In one or more implementations, when combined 2D and 3D images are presented, the computing device 801 may combine the 2D and 3D portions such that the respective portions share a dimensional plane (such as the horizontal plane). In this way, a user may not be required to strain their eyes as much when looking between 2D and 3D portions, or when attempting to look simultaneously at 2D and 3D portions.

FIG. 9 illustrates an example method 900 for presenting 2D images, 3D images, combination 2D and 3D images, multiple view images, and/or combinations thereof. The method 900 may be performed by the electronic device 101 of FIG. 1. The flow begins at block 901 and proceeds to block 902 where a computing device operates.

The flow then proceeds to block 903 where the computing device determines whether or not to include at least one three-dimensional or multiple view regions in an image to display. If so, the flow proceeds to block 904. Otherwise, the flow proceeds to block 904 where the image is displayed as a 2D image before the flow returns to block 902 and the computing device continues to operate.

At block 905, after the computing device determines to include at least one three-dimensional or multiple view region in an image to display, the computing device determines the position of at least one eye of at least one user. In some cases, such determination may involve capturing one or more images of one or more users and/or one or more eyes of one or more users, estimating the position of a user's eyes based on data from one or more motion sensors and/or how the computing device is being utilized, and so on.
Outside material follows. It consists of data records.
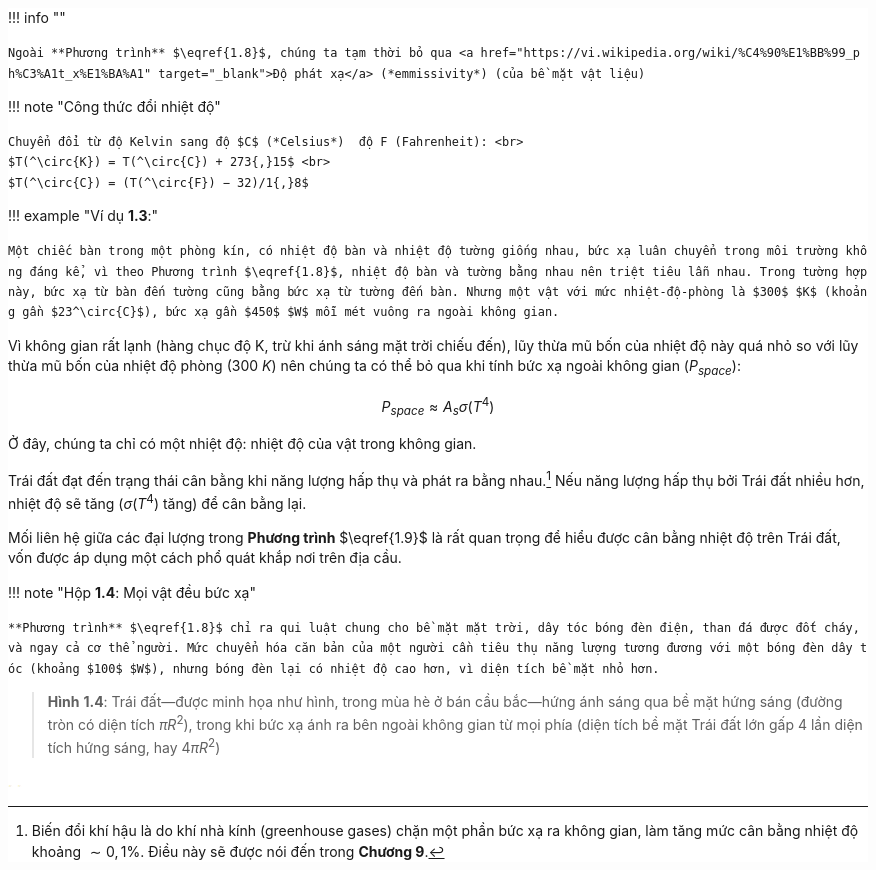 !!! info ""

    Ngoài **Phương trình** $\eqref{1.8}$, chúng ta tạm thời bỏ qua <a href="https://vi.wikipedia.org/wiki/%C4%90%E1%BB%99_ph%C3%A1t_x%E1%BA%A1" target="_blank">Độ phát xạ</a> (*emmissivity*) (của bề mặt vật liệu)

!!! note "Công thức đổi nhiệt độ"

    Chuyển đổi từ độ Kelvin sang độ $C$ (*Celsius*)  độ F (Fahrenheit): <br>
    $T(^\circ{K}) = T(^\circ{C}) + 273{,}15$ <br>
    $T(^\circ{C}) = (T(^\circ{F}) − 32)/1{,}8$

!!! example "Ví dụ $\textbf{1.3}$:"

    Một chiếc bàn trong một phòng kín, có nhiệt độ bàn và nhiệt độ tường giống nhau, bức xạ luân chuyển trong môi trường không đáng kể, vì theo Phương trình $\eqref{1.8}$, nhiệt độ bàn và tường bằng nhau nên triệt tiêu lẫn nhau. Trong tường hợp này, bức xạ từ bàn đến tường cũng bằng bức xạ từ tường đến bàn. Nhưng một vật với mức nhiệt-độ-phòng là $300$ $K$ (khoảng gần $23^\circ{C}$), bức xạ gần $450$ $W$ mỗi mét vuông ra ngoài không gian.

Vì không gian rất lạnh (hàng chục độ K, trừ khi ánh sáng mặt trời chiếu đến), lũy thừa mũ bốn của nhiệt độ này quá nhỏ so với lũy thừa mũ bốn của nhiệt độ phòng ($300$ $K$) nên chúng ta có thể bỏ qua khi tính bức xạ ngoài không gian ($P_{space}$):

$$
P_{space} ≈ A_{s}\sigma(T^4) \tag{1.9}\label{1.9}
$$

Ở đây, chúng ta chỉ có một nhiệt độ: nhiệt độ của vật trong không gian.

Trái đất đạt đến trạng thái cân bằng khi năng lượng hấp thụ và phát ra bằng nhau.[^5] Nếu năng lượng hấp thụ bởi Trái đất nhiều hơn, nhiệt độ sẽ tăng ($\sigma(T^4)$ tăng) để cân bằng lại. 

[^5]:

    Biến đổi khí hậu là do khí nhà kính (greenhouse gases) chặn một phần bức xạ ra không gian, làm tăng mức cân bằng nhiệt độ khoảng $∼0{,}1\%$. Điều này sẽ được nói đến trong **Chương 9**.

Mối liên hệ giữa các đại lượng trong **Phương trình** $\eqref{1.9}$ là rất quan trọng để hiểu được cân bằng nhiệt độ trên Trái đất, vốn được áp dụng một cách phổ quát khắp nơi trên địa cầu.

!!! note "Hộp $\textbf{1.4}$: Mọi vật đều bức xạ"

    **Phương trình** $\eqref{1.8}$ chỉ ra qui luật chung cho bề mặt mặt trời, dây tóc bóng đèn điện, than đá được đốt cháy, và ngay cả cơ thể người. Mức chuyển hóa căn bản của một người cần tiêu thụ năng lượng tương đương với một bóng đèn dây tóc (khoảng $100$ $W$), nhưng bóng đèn lại có nhiệt độ cao hơn, vì diện tích bề mặt nhỏ hơn.

> **Hình** $\textbf{1.4}$: Trái đất&mdash;được minh họa như hình, trong mùa hè ở bán cầu bắc&mdash;hứng ánh sáng qua bề mặt hứng sáng (đường tròn có diện tích $πR^2$), trong khi bức xạ ánh ra bên ngoài không gian từ mọi phía (diện tích bề mặt Trái đất lớn gấp 4 lần diện tích hứng sáng, hay $4πR^2$)

![Radiation-Light](../../../assets/images/radiation-light.svg#only-light)
![Radiation-Dark](../../../assets/images/radiation-dark.svg#only-dark)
The flow then proceeds to block 906 where the image is displayed with one or more 3D regions and/or one or more multiple view regions based on the determined viewer eye position.

The flow then proceeds to block 907. At block 907, the computing device determines whether or not to continue displaying an image with one or more 3D or multiple view regions. If not, the flow returns to block 903 where the computing device determines whether or not to include at least one 3D or multiple view region in an image to display. Otherwise, the flow proceeds to block 908.

At block 908, after the computing device determines to continue displaying an image with one or more 3D or multiple view regions, the computing device determines whether or not to adjust for changed eye position. Such a determination may be made based on a detected or estimated change in eye position, which may in turn be based on data from one or more image sensors and/or one or more motions sensors. If not, the flow returns to block 906 where an image is displayed with one or more 3D regions and/or one or more multiple view regions based on the determined viewer eye position. Otherwise, the flow proceeds to block 909.

At block 909, after the computing device determines to adjust for changed eye position, the computing device adjusts for changed eye position. The flow then returns to block 906 where an image is displayed with one or more 3D regions and/or one or more multiple view regions based on the changed viewer eye position.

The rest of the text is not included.